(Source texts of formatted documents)
+ + + + +
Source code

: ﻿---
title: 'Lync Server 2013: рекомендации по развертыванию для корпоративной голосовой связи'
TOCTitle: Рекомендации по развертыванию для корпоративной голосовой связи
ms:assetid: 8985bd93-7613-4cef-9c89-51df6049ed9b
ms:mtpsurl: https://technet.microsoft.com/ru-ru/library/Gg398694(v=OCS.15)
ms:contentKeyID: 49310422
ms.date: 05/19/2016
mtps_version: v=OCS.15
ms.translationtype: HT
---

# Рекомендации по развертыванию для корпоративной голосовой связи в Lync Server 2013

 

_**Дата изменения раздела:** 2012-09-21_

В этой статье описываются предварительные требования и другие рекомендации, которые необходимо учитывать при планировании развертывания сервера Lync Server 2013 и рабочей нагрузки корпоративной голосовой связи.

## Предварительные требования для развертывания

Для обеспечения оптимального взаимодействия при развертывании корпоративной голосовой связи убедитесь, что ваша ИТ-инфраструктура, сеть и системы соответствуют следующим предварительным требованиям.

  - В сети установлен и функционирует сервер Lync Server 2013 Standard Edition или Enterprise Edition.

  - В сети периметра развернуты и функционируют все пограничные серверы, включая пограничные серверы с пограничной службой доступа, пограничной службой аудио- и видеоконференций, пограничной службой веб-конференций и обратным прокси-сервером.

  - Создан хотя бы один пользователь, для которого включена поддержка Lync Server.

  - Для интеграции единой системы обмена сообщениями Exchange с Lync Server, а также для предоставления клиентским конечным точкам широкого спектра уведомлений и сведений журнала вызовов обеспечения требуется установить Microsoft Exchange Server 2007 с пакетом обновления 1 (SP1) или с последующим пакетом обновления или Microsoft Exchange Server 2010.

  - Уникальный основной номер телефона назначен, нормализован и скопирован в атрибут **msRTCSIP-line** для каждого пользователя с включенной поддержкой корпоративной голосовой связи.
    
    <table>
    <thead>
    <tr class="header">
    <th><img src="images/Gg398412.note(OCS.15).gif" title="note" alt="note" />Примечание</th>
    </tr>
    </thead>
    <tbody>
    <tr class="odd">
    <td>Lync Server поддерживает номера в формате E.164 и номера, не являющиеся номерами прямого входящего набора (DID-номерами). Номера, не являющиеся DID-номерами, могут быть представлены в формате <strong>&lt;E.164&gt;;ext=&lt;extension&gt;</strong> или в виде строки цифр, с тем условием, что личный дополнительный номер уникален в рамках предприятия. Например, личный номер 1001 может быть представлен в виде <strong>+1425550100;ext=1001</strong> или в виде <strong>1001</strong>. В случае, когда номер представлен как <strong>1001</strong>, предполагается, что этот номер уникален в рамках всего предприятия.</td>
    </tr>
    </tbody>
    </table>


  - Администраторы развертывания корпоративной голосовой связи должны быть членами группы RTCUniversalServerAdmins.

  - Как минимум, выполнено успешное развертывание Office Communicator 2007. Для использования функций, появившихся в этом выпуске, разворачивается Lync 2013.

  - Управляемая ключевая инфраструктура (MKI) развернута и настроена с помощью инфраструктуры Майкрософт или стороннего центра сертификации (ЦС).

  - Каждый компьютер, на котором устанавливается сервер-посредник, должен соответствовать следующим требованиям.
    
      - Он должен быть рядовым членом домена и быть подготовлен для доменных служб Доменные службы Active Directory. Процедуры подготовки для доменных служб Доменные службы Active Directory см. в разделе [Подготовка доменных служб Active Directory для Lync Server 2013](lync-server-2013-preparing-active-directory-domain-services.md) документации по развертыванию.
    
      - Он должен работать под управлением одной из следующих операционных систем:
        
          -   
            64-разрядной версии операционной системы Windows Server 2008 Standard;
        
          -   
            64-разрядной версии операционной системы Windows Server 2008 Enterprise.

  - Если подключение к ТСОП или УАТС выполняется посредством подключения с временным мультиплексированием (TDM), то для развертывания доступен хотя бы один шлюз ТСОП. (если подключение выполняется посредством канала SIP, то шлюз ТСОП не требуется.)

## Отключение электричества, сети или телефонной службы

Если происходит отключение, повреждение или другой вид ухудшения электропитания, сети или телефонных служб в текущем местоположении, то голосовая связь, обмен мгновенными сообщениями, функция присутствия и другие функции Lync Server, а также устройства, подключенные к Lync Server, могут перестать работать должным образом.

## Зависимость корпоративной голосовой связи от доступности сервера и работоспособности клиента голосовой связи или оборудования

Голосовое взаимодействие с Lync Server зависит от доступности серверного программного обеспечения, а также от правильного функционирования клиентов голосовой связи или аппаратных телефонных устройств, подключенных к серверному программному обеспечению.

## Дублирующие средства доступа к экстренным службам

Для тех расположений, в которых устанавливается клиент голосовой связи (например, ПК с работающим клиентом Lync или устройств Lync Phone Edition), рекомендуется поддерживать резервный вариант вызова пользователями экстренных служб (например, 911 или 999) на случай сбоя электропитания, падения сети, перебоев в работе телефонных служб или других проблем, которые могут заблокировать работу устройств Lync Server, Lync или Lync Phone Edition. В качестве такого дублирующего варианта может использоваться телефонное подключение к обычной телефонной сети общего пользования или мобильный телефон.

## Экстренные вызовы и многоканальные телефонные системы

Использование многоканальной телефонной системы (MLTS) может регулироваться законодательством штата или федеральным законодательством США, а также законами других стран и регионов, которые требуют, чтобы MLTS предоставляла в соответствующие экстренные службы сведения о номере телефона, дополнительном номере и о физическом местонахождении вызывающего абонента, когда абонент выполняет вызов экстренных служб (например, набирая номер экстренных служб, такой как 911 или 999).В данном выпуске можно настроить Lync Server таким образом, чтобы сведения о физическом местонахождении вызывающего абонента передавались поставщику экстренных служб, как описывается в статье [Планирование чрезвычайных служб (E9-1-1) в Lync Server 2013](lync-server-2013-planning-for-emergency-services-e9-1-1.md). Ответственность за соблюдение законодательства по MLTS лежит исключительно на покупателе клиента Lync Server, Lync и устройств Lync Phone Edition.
+ + + + +
▶ _PROBLEM TO WORK ON_: The records shown earlier should all be returned verbatim.

▶ _ANSWER SECTION_:
Source code

: ﻿---
title: 'Lync Server 2013: рекомендации по развертыванию для корпоративной голосовой связи'
TOCTitle: Рекомендации по развертыванию для корпоративной голосовой связи
ms:assetid: 8985bd93-7613-4cef-9c89-51df6049ed9b
ms:mtpsurl: https://technet.microsoft.com/ru-ru/library/Gg398694(v=OCS.15)
ms:contentKeyID: 49310422
ms.date: 05/19/2016
mtps_version: v=OCS.15
ms.translationtype: HT
---

# Рекомендации по развертыванию для корпоративной голосовой связи в Lync Server 2013

 

_**Дата изменения раздела:** 2012-09-21_

В этой статье описываются предварительные требования и другие рекомендации, которые необходимо учитывать при планировании развертывания сервера Lync Server 2013 и рабочей нагрузки корпоративной голосовой связи.

## Предварительные требования для развертывания

Для обеспечения оптимального взаимодействия при развертывании корпоративной голосовой связи убедитесь, что ваша ИТ-инфраструктура, сеть и системы соответствуют следующим предварительным требованиям.

  - В сети установлен и функционирует сервер Lync Server 2013 Standard Edition или Enterprise Edition.

  - В сети периметра развернуты и функционируют все пограничные серверы, включая пограничные серверы с пограничной службой доступа, пограничной службой аудио- и видеоконференций, пограничной службой веб-конференций и обратным прокси-сервером.

  - Создан хотя бы один пользователь, для которого включена поддержка Lync Server.

  - Для интеграции единой системы обмена сообщениями Exchange с Lync Server, а также для предоставления клиентским конечным точкам широкого спектра уведомлений и сведений журнала вызовов обеспечения требуется установить Microsoft Exchange Server 2007 с пакетом обновления 1 (SP1) или с последующим пакетом обновления или Microsoft Exchange Server 2010.

  - Уникальный основной номер телефона назначен, нормализован и скопирован в атрибут **msRTCSIP-line** для каждого пользователя с включенной поддержкой корпоративной голосовой связи.
    
    <table>
    <thead>
    <tr class="header">
    <th><img src="images/Gg398412.note(OCS.15).gif" title="note" alt="note" />Примечание</th>
    </tr>
    </thead>
    <tbody>
    <tr class="odd">
    <td>Lync Server поддерживает номера в формате E.164 и номера, не являющиеся номерами прямого входящего набора (DID-номерами). Номера, не являющиеся DID-номерами, могут быть представлены в формате <strong>&lt;E.164&gt;;ext=&lt;extension&gt;</strong> или в виде строки цифр, с тем условием, что личный дополнительный номер уникален в рамках предприятия. Например, личный номер 1001 может быть представлен в виде <strong>+1425550100;ext=1001</strong> или в виде <strong>1001</strong>. В случае, когда номер представлен как <strong>1001</strong>, предполагается, что этот номер уникален в рамках всего предприятия.</td>
    </tr>
    </tbody>
    </table>


  - Администраторы развертывания корпоративной голосовой связи должны быть членами группы RTCUniversalServerAdmins.

  - Как минимум, выполнено успешное развертывание Office Communicator 2007. Для использования функций, появившихся в этом выпуске, разворачивается Lync 2013.

  - Управляемая ключевая инфраструктура (MKI) развернута и настроена с помощью инфраструктуры Майкрософт или стороннего центра сертификации (ЦС).

  - Каждый компьютер, на котором устанавливается сервер-посредник, должен соответствовать следующим требованиям.
    
      - Он должен быть рядовым членом домена и быть подготовлен для доменных служб Доменные службы Active Directory. Процедуры подготовки для доменных служб Доменные службы Active Directory см. в разделе [Подготовка доменных служб Active Directory для Lync Server 2013](lync-server-2013-preparing-active-directory-domain-services.md) документации по развертыванию.
    
      - Он должен работать под управлением одной из следующих операционных систем:
        
          -   
            64-разрядной версии операционной системы Windows Server 2008 Standard;
        
          -   
            64-разрядной версии операционной системы Windows Server 2008 Enterprise.

  - Если подключение к ТСОП или УАТС выполняется посредством подключения с временным мультиплексированием (TDM), то для развертывания доступен хотя бы один шлюз ТСОП. (если подключение выполняется посредством канала SIP, то шлюз ТСОП не требуется.)

## Отключение электричества, сети или телефонной службы

Если происходит отключение, повреждение или другой вид ухудшения электропитания, сети или телефонных служб в текущем местоположении, то голосовая связь, обмен мгновенными сообщениями, функция присутствия и другие функции Lync Server, а также устройства, подключенные к Lync Server, могут перестать работать должным образом.

## Зависимость корпоративной голосовой связи от доступности сервера и работоспособности клиента голосовой связи или оборудования

Голосовое взаимодействие с Lync Server зависит от доступности серверного программного обеспечения, а также от правильного функционирования клиентов голосовой связи или аппаратных телефонных устройств, подключенных к серверному программному обеспечению.

## Дублирующие средства доступа к экстренным службам

Для тех расположений, в которых устанавливается клиент голосовой связи (например, ПК с работающим клиентом Lync или устройств Lync Phone Edition), рекомендуется поддерживать резервный вариант вызова пользователями экстренных служб (например, 911 или 999) на случай сбоя электропитания, падения сети, перебоев в работе телефонных служб или других проблем, которые могут заблокировать работу устройств Lync Server, Lync или Lync Phone Edition. В качестве такого дублирующего варианта может использоваться телефонное подключение к обычной телефонной сети общего пользования или мобильный телефон.

## Экстренные вызовы и многоканальные телефонные системы

Использование многоканальной телефонной системы (MLTS) может регулироваться законодательством штата или федеральным законодательством США, а также законами других стран и регионов, которые требуют, чтобы MLTS предоставляла в соответствующие экстренные службы сведения о номере телефона, дополнительном номере и о физическом местонахождении вызывающего абонента, когда абонент выполняет вызов экстренных служб (например, набирая номер экстренных служб, такой как 911 или 999).В данном выпуске можно настроить Lync Server таким образом, чтобы сведения о физическом местонахождении вызывающего абонента передавались поставщику экстренных служб, как описывается в статье [Планирование чрезвычайных служб (E9-1-1) в Lync Server 2013](lync-server-2013-planning-for-emergency-services-e9-1-1.md). Ответственность за соблюдение законодательства по MLTS лежит исключительно на покупателе клиента Lync Server, Lync и устройств Lync Phone Edition.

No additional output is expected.